Quando sai à rua para ir tomar um café, é Rui Barbot Costa ou Mário Cláudio?
Nunca penso nisso e nunca me dou conta de ser uma coisa ou outra. A maior parte das pessoas trata-me pelo meu nome de autor. Só os meus amigos muito antigos ou familiares me conhecem pelo meu nome civil. As pessoas com quem me cruzo ou conhecem de vista ou por motivos profissionais tratam-me pelo meu nome de autor.

Antes de Astronomia, o seu último livro, publicou uma trilogia marcada por temas polémicos. Em Boa Noite Sr. Soares, o primeiro da livro da trilogia e, no segundo, Retrato de Rapaz, aborda a homossexualidade e, no terceiro, O Fotógrafo e a Rapariga, explora um tema tabu: uma relação entre um homem e uma menina, que assume contornos de pedofilia… Gosta de carregar os seus livros com polémica?
Calhou, nessa trilogia. Procurei analisar o contexto das relações humanas em pessoas com idades muito diferentes. Ou as relações de amizade como a de Pessoa com o jovem que trabalhava no escritório onde ele era tradutor ou aquelas que já têm uma grande carga erótica. Parece que não há grandes dúvidas de que Leonardo da Vinci, a propósito do segundo livro da trilogia, era homossexual, mas ali o que se verifica é uma situação de homo-erotismo, muito mais do que de homossexualidade. No terceiro caso, de Lewis Carrol e Alice Liddell, que foi modelo para a Alice no País das Maravilhas e sua modelo fotográfico, fica mais evidente o seu deslumbramento pelo corpo desta rapariga e de outras que ele fotografou. Na época, não tinha a conotação que tem hoje e não foi uma declarada situação de pedofilia. Não há qualquer prova de que Lewis Carrol tenha ido mais longe do que o puro platonismo na relação.
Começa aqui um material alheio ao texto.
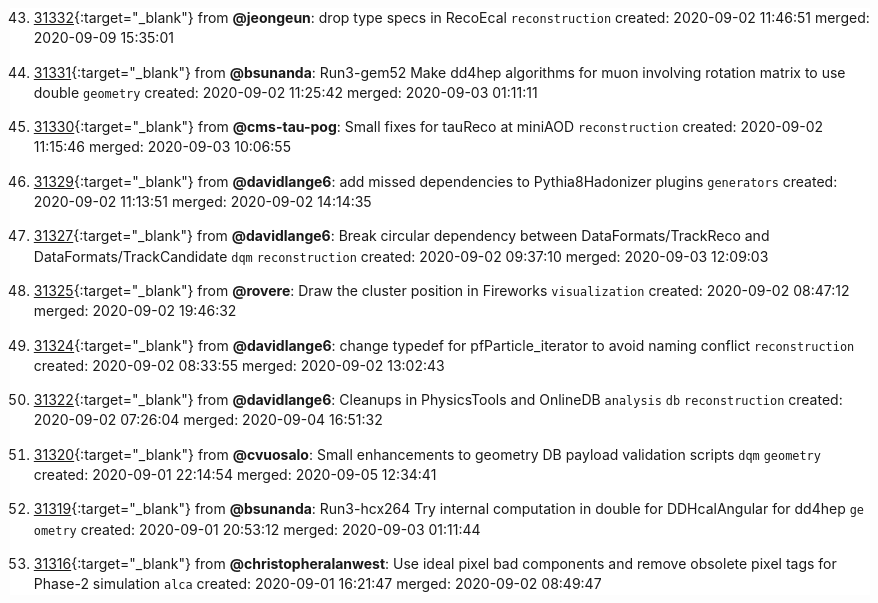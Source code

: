 
43. [31332](http://github.com/cms-sw/cmssw/pull/31332){:target="_blank"}  from **@jeongeun**: drop type specs in RecoEcal `reconstruction`  created: 2020-09-02 11:46:51 merged: 2020-09-09 15:35:01



44. [31331](http://github.com/cms-sw/cmssw/pull/31331){:target="_blank"}  from **@bsunanda**: Run3-gem52 Make dd4hep algorithms for muon involving rotation matrix to use double `geometry`  created: 2020-09-02 11:25:42 merged: 2020-09-03 01:11:11



45. [31330](http://github.com/cms-sw/cmssw/pull/31330){:target="_blank"}  from **@cms-tau-pog**: Small fixes for tauReco at miniAOD `reconstruction`  created: 2020-09-02 11:15:46 merged: 2020-09-03 10:06:55



46. [31329](http://github.com/cms-sw/cmssw/pull/31329){:target="_blank"}  from **@davidlange6**: add missed dependencies to Pythia8Hadonizer plugins `generators`  created: 2020-09-02 11:13:51 merged: 2020-09-02 14:14:35



47. [31327](http://github.com/cms-sw/cmssw/pull/31327){:target="_blank"}  from **@davidlange6**: Break circular dependency between DataFormats/TrackReco and DataFormats/TrackCandidate `dqm`  `reconstruction`  created: 2020-09-02 09:37:10 merged: 2020-09-03 12:09:03



48. [31325](http://github.com/cms-sw/cmssw/pull/31325){:target="_blank"}  from **@rovere**: Draw the cluster position in Fireworks `visualization`  created: 2020-09-02 08:47:12 merged: 2020-09-02 19:46:32



49. [31324](http://github.com/cms-sw/cmssw/pull/31324){:target="_blank"}  from **@davidlange6**: change typedef for pfParticle_iterator to avoid naming conflict `reconstruction`  created: 2020-09-02 08:33:55 merged: 2020-09-02 13:02:43



50. [31322](http://github.com/cms-sw/cmssw/pull/31322){:target="_blank"}  from **@davidlange6**: Cleanups in PhysicsTools and OnlineDB `analysis`  `db`  `reconstruction`  created: 2020-09-02 07:26:04 merged: 2020-09-04 16:51:32



51. [31320](http://github.com/cms-sw/cmssw/pull/31320){:target="_blank"}  from **@cvuosalo**: Small enhancements to geometry DB payload validation scripts `dqm`  `geometry`  created: 2020-09-01 22:14:54 merged: 2020-09-05 12:34:41



52. [31319](http://github.com/cms-sw/cmssw/pull/31319){:target="_blank"}  from **@bsunanda**: Run3-hcx264 Try internal computation in double for DDHcalAngular for dd4hep `geometry`  created: 2020-09-01 20:53:12 merged: 2020-09-03 01:11:44



53. [31316](http://github.com/cms-sw/cmssw/pull/31316){:target="_blank"}  from **@christopheralanwest**: Use ideal pixel bad components and remove obsolete pixel tags for Phase-2 simulation `alca`  created: 2020-09-01 16:21:47 merged: 2020-09-02 08:49:47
É por isso que Alice no País das Maravilhas passa incólume pelos pingos da chuva e continua a ser tão popular?
Sim. Já houve muita gente que analisou o contexto da Alice no País das Maravilhas, à luz da sexualidade de Lewis Carrol, que era, para nós, hoje, perversa: a pedofilia. Esta continua a ser criminalizada, num mundo onde as outras formas de sexualidade deixaram de o ser. Algumas começaram a aparecer com um carácter de normalidade. Sabemos que, nas relações heterossexuais, há práticas que são hoje correntes e que, no século XIX, eram vistas como perversas. É o exemplo da sexualidade oral. Esses tabus, deixaram de existir, mas prevalece o da pedofilia, com toda a justificação. É uma prática doentia, patológica e criminosa, na medida em que as pessoas envolvidas não têm uma paridade em termos de disponibilidade do corpo. Um adulto pode dispor e expor o seu corpo como bem entender, mas uma criança não o pode fazer.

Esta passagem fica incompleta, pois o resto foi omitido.